A recent, rare act of bipartisan unity has led to a change in the Affordable Care Act (ACA) that could impact the affordability and availability of health plans for small and midsize employers. As originally enacted, the ACA expanded the definition of small employer from one with 50 or fewer employees to one with 100 or fewer, starting in 2016. However, state regulators, as well as insurer and business interests, raised various concerns about the expanded definition and Congress passed the Protecting Affordable Coverage for Employees Act (PACE Act) in the fall of 2015. The PACE Act generally defines a small employer as having 1 to 50 employees, but allows states to elect to extend the definition of a small employer to 100 employees.

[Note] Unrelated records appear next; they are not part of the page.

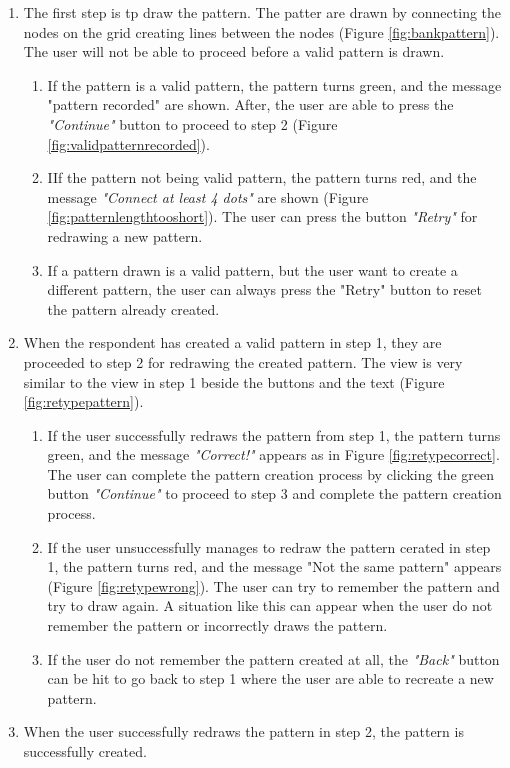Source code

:       \begin{enumerate}[leftmargin=0.3in]
        \item The first step is tp draw the pattern. The patter are drawn by connecting the nodes on the grid creating lines between the nodes (Figure \ref{fig:bankpattern}). The user will not be able to proceed before a valid pattern is drawn.
          \begin{enumerate}
            \item If the pattern is a valid pattern, the pattern turns green, and the message "pattern recorded" are shown. After, the user are able to press the {\it "Continue"} button to proceed to step 2 (Figure \ref{fig:validpatternrecorded}). 
            \item IIf the pattern not being valid pattern, the pattern turns red, and the message {\it "Connect at least 4 dots"} are shown (Figure \ref{fig:patternlengthtooshort}). The user can press the button {\it "Retry"}  for redrawing a new pattern.
            \item If a pattern drawn is a valid pattern, but the user want to create a different pattern, the user can always press the "Retry" button to reset the pattern already created. 
          \end{enumerate}
        \item When the respondent has created a valid pattern in step 1, they are proceeded to step 2 for redrawing the created pattern. The view is very similar to the view in step 1 beside the buttons and the text (Figure \ref{fig:retypepattern}).
          \begin{enumerate}
            \item If the user successfully redraws the pattern from step 1, the pattern turns green, and the message {\it "Correct!"} appears as in Figure \ref{fig:retypecorrect}. The user can complete the pattern creation process by clicking the green button {\it "Continue"} to proceed to step 3 and complete the pattern creation process.
            \item If the user unsuccessfully manages to redraw the pattern cerated in step 1, the pattern turns red, and the message "Not the same pattern" appears (Figure \ref{fig:retypewrong}). The user can try to remember the pattern and try to draw again. A situation like this can appear when the user do not remember the pattern or incorrectly draws the pattern.    
            \item If the user do not remember the pattern created at all, the {\it "Back"} button can be hit to go back to step 1 where the user are able to recreate a new pattern.  
          \end{enumerate}
        \item When the user successfully redraws the pattern in step 2, the pattern is successfully created.
      \end{enumerate}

Small-Group Market Expansion: Potential Benefits and Risks
The ACA’s original language—redefining the small-group market to include employer groups of up to 100 employees—would have been a significant change. Proponents of expanding the small-group market argued that a bigger pool of employers in the small-group market could lead to lower and less volatile premium rates. Others felt that it was important to extend the ACA’s small-group market protections—including a ban on gender and health status rating discrimination and the requirement to cover a minimum package of essential health benefits—to larger employers. Supporters of the ACA’s small business or “SHOP” marketplaces also hoped that the influx of larger businesses could boost overall enrollment and help ensure the program’s sustainability.

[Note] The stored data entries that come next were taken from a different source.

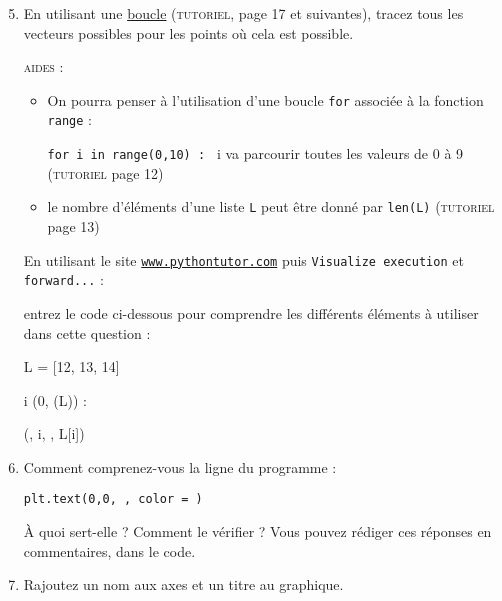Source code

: \documentclass[11pt]{article}
\begin{document}
 \begin{enumerate}
 
 \setcounter{enumi}{4}
 \item En utilisant une \underline{boucle} (\textsc{tutoriel}, page 17 et suivantes), tracez tous les vecteurs possibles pour les points où cela est possible.
 
 
 \smallskip
 
 
 \textsc{aides : }
 \begin{itemize}
 \item On pourra penser à l'utilisation d'une boucle \texttt{for} associée à la fonction \texttt{range} : 
 
 \texttt{for i in range(0,10) : } i va parcourir toutes les valeurs de 0 à 9 (\textsc{tutoriel} page 12)
  \item le nombre d'éléments d'une liste \texttt{L} peut être donné par \texttt{len(L)} (\textsc{tutoriel} page 13)
 \end{itemize}

 
 En utilisant le site \href{http://www.pythontutor.com/visualize.html\#mode=display}{\texttt{www.pythontutor.com}} puis \texttt{Visualize execution} et \texttt{forward...} : 
 
 entrez le code ci-dessous pour comprendre les différents éléments à utiliser dans cette question : 
 
 
 
 \begin{center}
\begin{python}{0.7}
  L = [12, 13, 14]
  
  \for i \dans \range(0, \len(L)) : 
  
  \tabis \print(, i, , L[i])
 \end{python}             \end{center}

 
 
 
 
 
 \smallskip
 
 
 \item Comment comprenez-vous la ligne du programme : 
 
 \texttt{plt.text(0,0, , color = )}
 
 
 À quoi sert-elle ? Comment le vérifier ? Vous pouvez rédiger ces réponses en commentaires, dans le code.
 
 
 
 \item Rajoutez un nom aux axes et un titre au graphique.

 
 \end{enumerate}
\end{document}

However, as 2016 approached, some stakeholders began to lobby for repeal of the expanded definition, citing concerns about market disruption. One study commissioned by the Blue Cross Blue Shield Association estimated that premiums for midsize employers with between 51 and 99 employees could rise by as much as 18 percent, an increase that would largely be borne by employers with younger and healthier workers who benefit from the preferential rates permitted in the large-group market. Such increases could, in turn, give employers with relatively young and healthy workers a greater incentive to self-fund their plans. Self-funding (taking on the full risk of paying employees’ health claims) could help these businesses lower their costs, but their plans also would be exempted from most federal and state insurance rules that would otherwise apply to health insurance sold in the small-group market. If that happened in significant numbers, employers remaining in the regulated small-group market would be in an older, sicker risk pool. This could lead to even greater premium increases over the long term.

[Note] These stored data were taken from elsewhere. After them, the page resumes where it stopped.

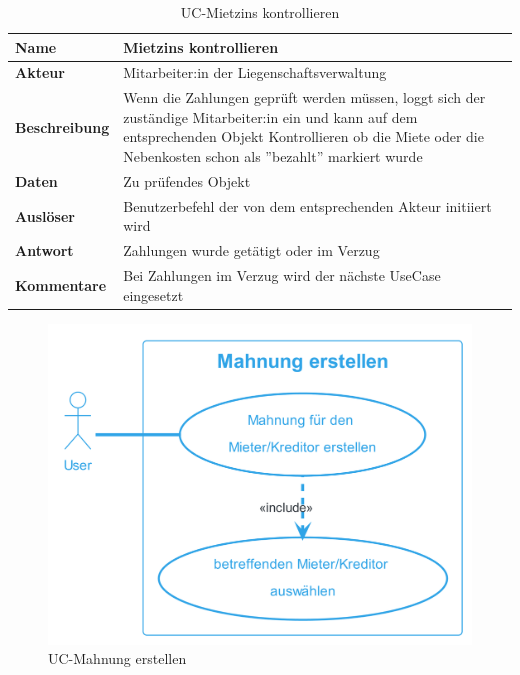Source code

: \begin{table}[H]
  \centering
  \settowidth{}
  \setlength\extrarowheight{2pt}
  \begin{tabulary}{1.0\textwidth}{|a|m{14cm}|}
    \hline
    \textbf{Name}& Mietzins kontrollieren\\
    \hline
    \textbf{Akteur}& Mitarbeiter:in der Liegenschaftsverwaltung\\
    \hline 
    \textbf{Beschreibung} & Wenn die Zahlungen geprüft werden müssen, loggt sich der zuständige Mitarbeiter:in ein und kann auf dem entsprechenden Objekt Kontrollieren ob die Miete oder die Nebenkosten schon als ''bezahlt'' markiert wurde\\
    \hline
    \textbf{Daten} & Zu prüfendes Objekt\\
    \hline
    \textbf{Auslöser} & Benutzerbefehl der von dem entsprechenden Akteur initiiert wird\\
    \hline
    \textbf{Antwort} & Zahlungen wurde getätigt oder im Verzug\\
    \hline
    \textbf{Kommentare} & Bei Zahlungen im Verzug wird der nächste UseCase  eingesetzt\\
    \hline
  \end{tabulary}
  \caption{UC-Mietzins kontrollieren}
\end{table}

\newpage

\begin{figure}[H]
  \begin{center}
    \includegraphics[width=0.5\linewidth]{content/diagrams/out/usecase/mahnungGenerieren/MahnungErstellen.png}
    \caption{UC-Mahnung erstellen}
    \label{mahnung}
  \end{center}
\end{figure}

State Decisions on Small-Group Market Expansion
States are often referred to as the laboratories of democracy. In this case, because the PACE Act has given them flexibility to set the size of their small-group markets, their decisions can help test whether concerns about price increases and self-funding will come to fruition.
To date only four states—California, Colorado, New York, and Vermont—have expanded their small-group market to include groups of 100 or fewer employees. All other states have chosen to return to the small-group market definition of 50 or fewer.
The four states that expanded their small-group markets did so in part because the provision was incorporated into their state law. These states were among those that, in the wake of the ACA, enacted legislation integrating the suite of new market reforms into their state insurance code. As a result, rolling back the ACA’s small-group market expansion requires legislative action. For example, Virginia was among the states that had a state law expanding the market to 100 at the start of 2016, but the legislature enacted emergency legislation in January to bring the market size back down to groups of 50 or fewer.
Looking Forward
At present, the impact of states’ decisions to expand, or not to expand, their small-group markets is uncertain. In the four states expanding their markets, dire predictions of large rate increases do not yet appear to have come to pass, with average premium rates generally rising at levels consistent with pre-ACA trends. For example, in Colorado, average small-group market premiums increased only 3.17 percent over 2015.
Going forward, it will be important for state and federal officials to closely monitor changes in premium rates for small and midsize businesses in states that have expanded their small-group market, as well as to document whether and what types of small businesses are self-funding. However, this latter concern is likely mitigated, because all four states have laws that significantly limit the availability or attractiveness of self-funding for small employers.
At the same time, officials can track how many workers in midsize companies will benefit from the extension of the ACA’s consumer protections. As these four states take the leap into an expanded small-group market, they can help other states better assess both the risks and benefits of doing so.